The newspaper reported on its website that that the banks involved received the money on Thursday evening, hours after Ananda, Malaysia's second-richest man, was said to have agreed to the bailout.
Other sources confirmed the repayment of the RM2 billion, owed to several Malaysian lenders, for the second tranche of a RM5.5 billion bridging loan, the paper said.
The payment is a last-minute reprieve for 1MDB, whose debt woes were seen as pressuring the ringgit and Malaysia's sovereign credit rating. 1MDB subsidiary, Powertek Investment Holdings Sdn Bhd, took out the loan last May to refinance a RM6.17 billion bridging loan taken in 2012 to part finance the purchase of power assets.
Parent 1MDB, whose advisory board is chaired by Prime Minister Najib Razak, has amassed RM42 billion in total debt as it built up a large portfolio of power plants.

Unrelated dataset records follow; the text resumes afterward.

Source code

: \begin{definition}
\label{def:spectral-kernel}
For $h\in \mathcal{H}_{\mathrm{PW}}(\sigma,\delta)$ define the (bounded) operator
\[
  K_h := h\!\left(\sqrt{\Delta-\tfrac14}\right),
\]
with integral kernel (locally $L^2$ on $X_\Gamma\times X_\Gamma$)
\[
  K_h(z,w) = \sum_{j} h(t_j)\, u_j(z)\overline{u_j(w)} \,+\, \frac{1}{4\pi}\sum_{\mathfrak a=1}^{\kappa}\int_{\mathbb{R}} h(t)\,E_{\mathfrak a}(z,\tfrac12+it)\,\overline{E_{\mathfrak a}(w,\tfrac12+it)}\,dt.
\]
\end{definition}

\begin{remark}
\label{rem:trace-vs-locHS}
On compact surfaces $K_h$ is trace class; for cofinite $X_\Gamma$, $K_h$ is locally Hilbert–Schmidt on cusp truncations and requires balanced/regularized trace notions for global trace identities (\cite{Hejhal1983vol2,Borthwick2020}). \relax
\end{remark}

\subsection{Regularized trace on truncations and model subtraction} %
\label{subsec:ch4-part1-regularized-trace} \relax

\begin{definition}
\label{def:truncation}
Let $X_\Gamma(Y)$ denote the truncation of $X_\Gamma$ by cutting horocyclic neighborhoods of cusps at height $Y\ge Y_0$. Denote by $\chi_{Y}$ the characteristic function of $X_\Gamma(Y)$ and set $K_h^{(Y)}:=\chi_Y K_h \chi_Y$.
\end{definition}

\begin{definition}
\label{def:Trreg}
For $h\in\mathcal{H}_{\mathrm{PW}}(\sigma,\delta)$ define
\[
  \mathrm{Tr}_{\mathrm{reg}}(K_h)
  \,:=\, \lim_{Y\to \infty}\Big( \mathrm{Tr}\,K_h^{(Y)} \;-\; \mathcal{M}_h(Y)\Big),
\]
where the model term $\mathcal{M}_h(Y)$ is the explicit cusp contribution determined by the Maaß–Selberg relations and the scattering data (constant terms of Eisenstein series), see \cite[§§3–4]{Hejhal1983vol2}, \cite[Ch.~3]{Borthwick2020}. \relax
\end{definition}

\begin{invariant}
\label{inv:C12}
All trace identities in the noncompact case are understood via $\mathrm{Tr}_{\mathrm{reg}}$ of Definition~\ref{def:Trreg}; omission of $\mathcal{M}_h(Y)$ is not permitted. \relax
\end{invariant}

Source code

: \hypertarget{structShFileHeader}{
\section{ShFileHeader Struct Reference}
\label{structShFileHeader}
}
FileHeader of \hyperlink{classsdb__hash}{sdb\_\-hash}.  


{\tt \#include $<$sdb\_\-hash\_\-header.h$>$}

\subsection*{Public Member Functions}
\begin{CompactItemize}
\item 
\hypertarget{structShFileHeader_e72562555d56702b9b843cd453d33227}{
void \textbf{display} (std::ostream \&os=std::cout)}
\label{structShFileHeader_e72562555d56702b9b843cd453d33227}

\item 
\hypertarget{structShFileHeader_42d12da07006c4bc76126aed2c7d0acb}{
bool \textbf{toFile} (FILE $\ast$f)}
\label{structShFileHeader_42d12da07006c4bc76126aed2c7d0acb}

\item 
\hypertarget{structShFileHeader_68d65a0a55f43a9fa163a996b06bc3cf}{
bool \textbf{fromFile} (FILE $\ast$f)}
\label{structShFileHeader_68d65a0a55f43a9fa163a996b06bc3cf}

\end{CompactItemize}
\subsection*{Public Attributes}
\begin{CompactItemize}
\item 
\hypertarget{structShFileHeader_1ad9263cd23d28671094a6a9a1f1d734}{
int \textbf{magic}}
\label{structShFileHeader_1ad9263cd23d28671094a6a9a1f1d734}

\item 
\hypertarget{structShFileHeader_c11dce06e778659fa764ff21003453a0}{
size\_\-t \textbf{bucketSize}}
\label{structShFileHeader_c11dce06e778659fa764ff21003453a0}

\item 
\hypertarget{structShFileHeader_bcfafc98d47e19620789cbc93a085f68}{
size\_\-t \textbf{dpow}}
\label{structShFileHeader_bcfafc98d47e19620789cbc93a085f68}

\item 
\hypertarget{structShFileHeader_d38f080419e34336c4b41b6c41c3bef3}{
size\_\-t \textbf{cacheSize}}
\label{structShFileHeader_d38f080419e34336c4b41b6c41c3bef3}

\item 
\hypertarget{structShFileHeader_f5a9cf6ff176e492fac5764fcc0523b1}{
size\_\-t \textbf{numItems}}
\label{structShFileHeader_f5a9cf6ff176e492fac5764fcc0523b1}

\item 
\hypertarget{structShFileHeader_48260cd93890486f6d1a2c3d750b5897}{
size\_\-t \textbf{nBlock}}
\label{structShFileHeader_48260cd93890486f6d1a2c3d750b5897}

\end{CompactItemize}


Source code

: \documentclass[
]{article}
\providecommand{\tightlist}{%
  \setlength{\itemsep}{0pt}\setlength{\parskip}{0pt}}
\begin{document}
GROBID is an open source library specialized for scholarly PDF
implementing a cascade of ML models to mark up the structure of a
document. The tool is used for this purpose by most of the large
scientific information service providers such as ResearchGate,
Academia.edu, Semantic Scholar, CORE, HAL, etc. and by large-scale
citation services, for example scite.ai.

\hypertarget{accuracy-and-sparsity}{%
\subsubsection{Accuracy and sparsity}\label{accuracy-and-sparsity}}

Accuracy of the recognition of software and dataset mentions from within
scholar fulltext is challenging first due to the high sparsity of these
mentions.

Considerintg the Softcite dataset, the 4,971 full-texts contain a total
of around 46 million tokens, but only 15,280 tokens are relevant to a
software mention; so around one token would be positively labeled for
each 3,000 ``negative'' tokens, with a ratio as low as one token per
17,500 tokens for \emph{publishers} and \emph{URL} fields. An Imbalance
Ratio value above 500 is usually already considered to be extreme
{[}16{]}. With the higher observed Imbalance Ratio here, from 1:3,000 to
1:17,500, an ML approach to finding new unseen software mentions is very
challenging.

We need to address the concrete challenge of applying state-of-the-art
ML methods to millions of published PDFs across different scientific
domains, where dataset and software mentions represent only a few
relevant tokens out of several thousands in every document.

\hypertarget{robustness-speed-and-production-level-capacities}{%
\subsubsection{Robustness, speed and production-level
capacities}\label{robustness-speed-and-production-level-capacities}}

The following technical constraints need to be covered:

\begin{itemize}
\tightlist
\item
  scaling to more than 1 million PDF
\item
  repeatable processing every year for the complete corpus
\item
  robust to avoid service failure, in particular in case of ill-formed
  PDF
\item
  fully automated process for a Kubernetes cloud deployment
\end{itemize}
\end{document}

Ananda sold his collection of power plants to 1MDB and his company Usaha Tegas is the guarantor for the RM2 billion bridge loan. Sources have also said that he is in talks with 1MDB to become a cornerstone investor in the long-delayed US$3 billion listing of its power assets.
1MDB restructured the RM5.5 billion bridging loan into two tranches: a RM3.5 billion loan due by August 2024 and a RM2 billion loan due last November, said the Insider.

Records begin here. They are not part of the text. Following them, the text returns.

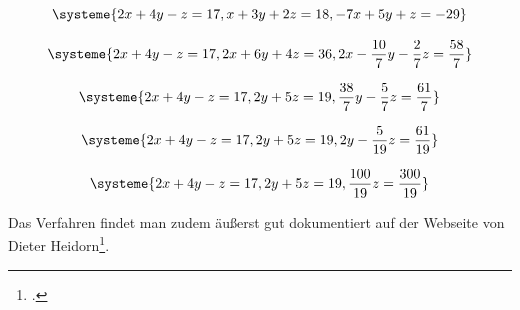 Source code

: \[ %
\systeme{
	2x  +  4y  -   z  =  17,
	 x  +  3y  +  2z  =  18,
	-7x +  5y  +   z  = -29}
\]

\[ %
\systeme{
	2x  +  4y  -   z  =  17,
	2x  +  6y  +  4z  =  36,
	2x - \frac{10}{7}y - \frac{2}{7}z = \frac{58}{7}}
\]

\[ %
\systeme{
	2x  +  4y  -   z  =  17,
	       2y  +  5z  =  19,
		   \frac{38}{7}y  -  \frac{5}{7}z  = \frac{61}{7}}
\]

\[ %
\systeme{
	2x  +  4y  -   z  =  17,
		   2y  +  5z  =  19,
		   2y  -  \frac{5}{19}z  = \frac{61}{19}}
\]

\[ %
\systeme{
	2x  +  4y  -   z  =  17,
		2y  +  5z  =  19,
			\frac{100}{19}z  = \frac{300}{19}}
\]


Das Verfahren findet man zudem äußerst gut dokumentiert auf der Webseite von Dieter Heidorn\footcite{math_gauss_verfahren}. % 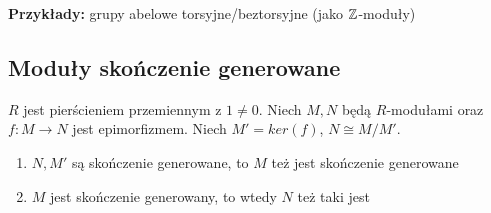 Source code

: \textbf{Przykłady:} grupy abelowe torsyjne/beztorsyjne (jako $\mathbb{Z}$-moduły)

\subsection{Moduły skończenie generowane}

\begin{theorem}\label{twierdzenie:11.14}
  $R$ jest pierścieniem przemiennym z $1\neq 0$. Niech $M,N$ będą $R$-modułami oraz $f:M\to N$ jest epimorfizmem. Niech $M'=ker(f)$, $N\cong M/M'$.

  \begin{enumerate}
    \item $N,M'$ są skończenie generowane, to $M$ też jest skończenie generowane
    \item $M$ jest skończenie generowany, to wtedy $N$ też taki jest
  \end{enumerate}
\end{theorem}
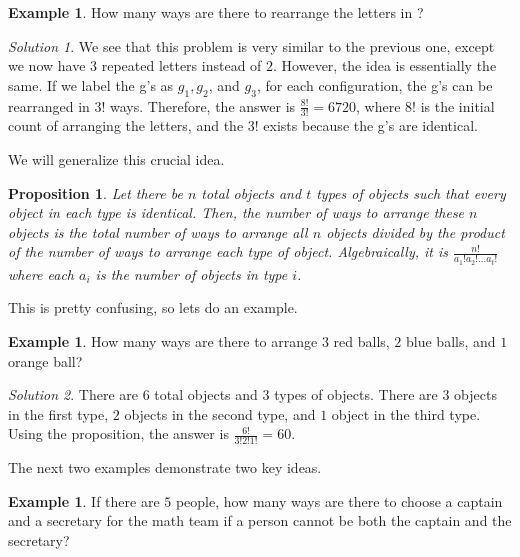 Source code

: \documentclass[l1pt]{article}
\theoremstyle{plain}
\newtheorem{prop}[thm]{Proposition}
\theoremstyle{definition}
\newtheorem{example}[thm]{Example}
\theoremstyle{remark}
\newtheorem*{solution}{Solution}
\begin{document}
\begin{example}
How many ways are there to rearrange the letters in ?
\end{example}

\begin{solution}
We see that this problem is very similar to the previous one, except we now have $3$ repeated letters instead of $2$. However, the idea is essentially the same. If we label the g's as $g_1, g_2$, and $g_3$, for each configuration, the g's can be rearranged in $3!$ ways. Therefore, the answer is $\frac{8!}{3!}=6720$, where $8!$ is the initial count of arranging the letters, and the $3!$ exists because the g's are identical.
\end{solution}


We will generalize this crucial idea.


\begin{mdframed}
\begin{prop}
Let there be $n$ total objects and $t$ types of objects such that every object in each type is identical. Then, the number of ways to arrange these $n$ objects is the total number of ways to arrange all $n$ objects divided by the product of the number of ways to arrange each type of object. Algebraically, it is $\frac{n!}{a_1! a_2! \dots a_t!}$ where each $a_i$ is the number of objects in type $i$. 
\end{prop}
\end{mdframed}

This is pretty confusing, so lets do an example.



\begin{example}
How many ways are there to arrange $3$ red balls, $2$ blue balls, and $1$ orange ball?
\end{example}

\begin{solution}
There are $6$ total objects and $3$ types of objects. There are $3$ objects in the first type, $2$ objects in the second type, and $1$ object in the third type. Using the proposition, the answer is $\frac{6!}{3!2!1!}=60$.
\end{solution}


The next two examples demonstrate two key ideas.


\begin{example}
If there are $5$ people, how many ways are there to choose a captain and a secretary for the math team if a person cannot be both the captain and the secretary?
\end{example}
\end{document}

Malaysia's Maybank has 58.99 per cent of the RM2 billion loan while RHB has 32.41 per cent. The other lenders are Alliance Investment Bank Bhd (4.06 per cent), Malaysia Building Society Bhd (3.24 per cent) and Hwang DBS Investment Bhd (1.29 per cent).
1MDB has been heavily criticised for taking on so much debt and the difficulty in repaying its loans. Among its harshest critics are former prime minister Tun Dr Mahathir Mohamad and former finance minister Tun Daim Zainuddin, apart from opposition lawmakers who say its debts are a risk to the country's financial system.
Fitch Ratings, which has put Malaysia's A-minus credit rating under review with a negative outlook, said it has concerns over Malaysia's fiscal position and contingent liabilities such as those from 1MDB.
The opposition has also queried 1MDB's financial health after 1MDB president and group executive director Arul Kanda Kandasamy told Singapore's Business Times over the weekend that the remaining RM3.91 billion Cayman Islands funds will not be repatriated back to Malaysia.